Problem requirements:
Scan the entries below for the word "soon". Copy each line that has it.

Supplied records:
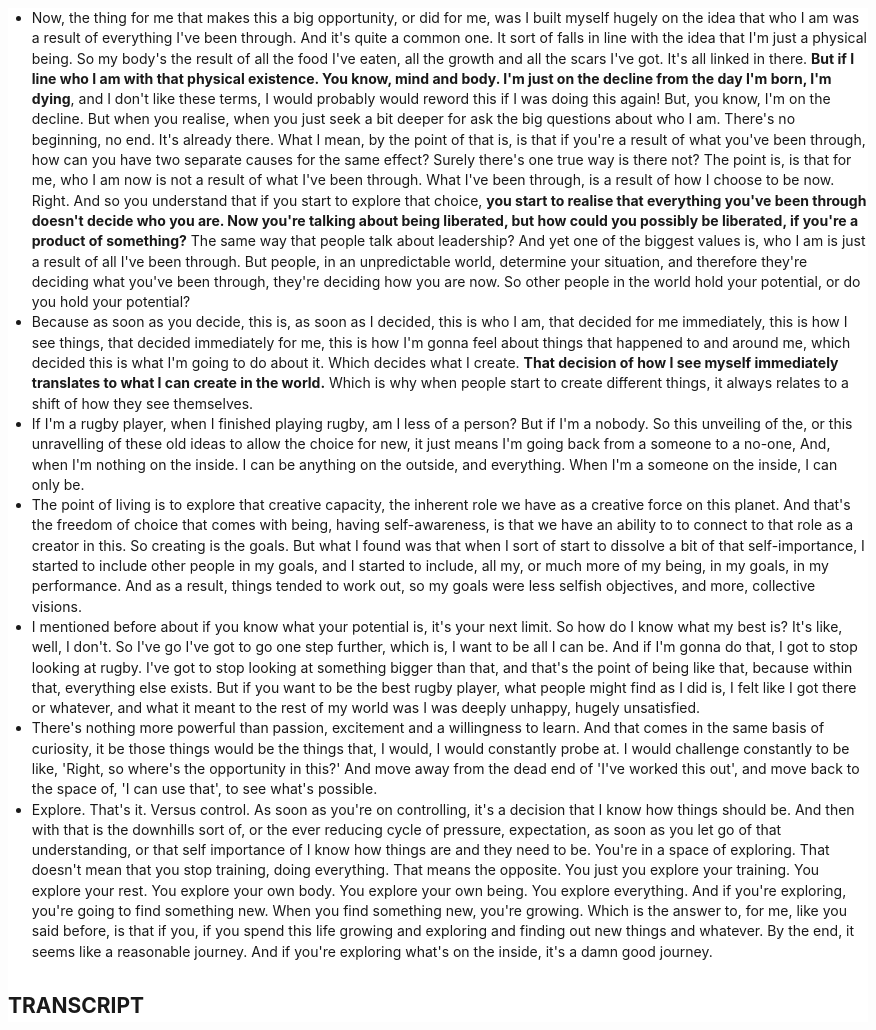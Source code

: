 - Now, the thing for me that makes this a big opportunity, or did for me, was I built myself hugely on the idea that who I am was a result of everything I've been through. And it's quite a common one. It sort of falls in line with the idea that I'm just a physical being. So my body's the result of all the food I've eaten, all the growth and all the scars I've got. It's all linked in there. **But if I line who I am with that physical existence. You know, mind and body. I'm just on the decline from the day I'm born, I'm dying**, and I don't like these terms, I would probably would reword this if I was doing this again! But, you know, I'm on the decline. But when you realise, when you just seek a bit deeper for ask the big questions about who I am. There's no beginning, no end. It's already there. What I mean, by the point of that is, is that if you're a result of what you've been through, how can you have two separate causes for the same effect? Surely there's one true way is there not? The point is, is that for me, who I am now is not a result of what I've been through. What I've been through, is a result of how I choose to be now. Right. And so you understand that if you start to explore that choice, **you start to realise that everything you've been through doesn't decide who you are. Now you're talking about being liberated, but how could you possibly be liberated, if you're a product of something?** The same way that people talk about leadership? And yet one of the biggest values is, who I am is just a result of all I've been through. But people, in an unpredictable world, determine your situation, and therefore they're deciding what you've been through, they're deciding how you are now. So other people in the world hold your potential, or do you hold your potential?
- Because as soon as you decide, this is, as soon as I decided, this is who I am, that decided for me immediately, this is how I see things, that decided immediately for me, this is how I'm gonna feel about things that happened to and around me, which decided this is what I'm going to do about it. Which decides what I create. **That decision of how I see myself immediately translates to what I can create in the world.** Which is why when people start to create different things, it always relates to a shift of how they see themselves.
-  If I'm a rugby player, when I finished playing rugby, am I less of a person? But if I'm a nobody. So this unveiling of the, or this unravelling of these old ideas to allow the choice for new, it just means I'm going back from a someone to a no-one, And, when I'm nothing on the inside. I can be anything on the outside, and everything. When I'm a someone on the inside, I can only be.
- The point of living is to explore that creative capacity, the inherent role we have as a creative force on this planet. And that's the freedom of choice that comes with being, having self-awareness, is that we have an ability to to connect to that role as a creator in this. So creating is the goals. But what I found was that when I sort of start to dissolve a bit of that self-importance, I started to include other people in my goals, and I started to include, all my, or much more of my being, in my goals, in my performance. And as a result, things tended to work out, so my goals were less selfish objectives, and more, collective visions.
- I mentioned before about if you know what your potential is, it's your next limit. So how do I know what my best is? It's like, well, I don't. So I've go I've got to go one step further, which is, I want to be all I can be. And if I'm gonna do that, I got to stop looking at rugby. I've got to stop looking at something bigger than that, and that's the point of being like that, because within that, everything else exists. But if you want to be the best rugby player, what people might find as I did is, I felt like I got there or whatever, and what it meant to the rest of my world was I was deeply unhappy, hugely unsatisfied.
- There's nothing more powerful than passion, excitement and a willingness to learn. And that comes in the same basis of curiosity, it be those things would be the things that, I would, I would constantly probe at. I would challenge constantly to be like, 'Right, so where's the opportunity in this?' And move away from the dead end of 'I've worked this out', and move back to the space of, 'I can use that', to see what's possible. 
- Explore. That's it. Versus control. As soon as you're on controlling, it's a decision that I know how things should be. And then with that is the downhills sort of, or the ever reducing cycle of pressure, expectation, as soon as you let go of that understanding, or that self importance of I know how things are and they need to be. You're in a space of exploring. That doesn't mean that you stop training, doing everything. That means the opposite. You just you explore your training. You explore your rest. You explore your own body. You explore your own being. You explore everything. And if you're exploring, you're going to find something new. When you find something new, you're growing. Which is the answer to, for me, like you said before, is that if you, if you spend this life growing and exploring and finding out new things and whatever. By the end, it seems like a reasonable journey. And if you're exploring what's on the inside, it's a damn good journey.
## TRANSCRIPT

Exercise result:
- Because as soon as you decide, this is, as soon as I decided, this is who I am, that decided for me immediately, this is how I see things, that decided immediately for me, this is how I'm gonna feel about things that happened to and around me, which decided this is what I'm going to do about it. Which decides what I create. **That decision of how I see myself immediately translates to what I can create in the world.** Which is why when people start to create different things, it always relates to a shift of how they see themselves.
- Explore. That's it. Versus control. As soon as you're on controlling, it's a decision that I know how things should be. And then with that is the downhills sort of, or the ever reducing cycle of pressure, expectation, as soon as you let go of that understanding, or that self importance of I know how things are and they need to be. You're in a space of exploring. That doesn't mean that you stop training, doing everything. That means the opposite. You just you explore your training. You explore your rest. You explore your own body. You explore your own being. You explore everything. And if you're exploring, you're going to find something new. When you find something new, you're growing. Which is the answer to, for me, like you said before, is that if you, if you spend this life growing and exploring and finding out new things and whatever. By the end, it seems like a reasonable journey. And if you're exploring what's on the inside, it's a damn good journey.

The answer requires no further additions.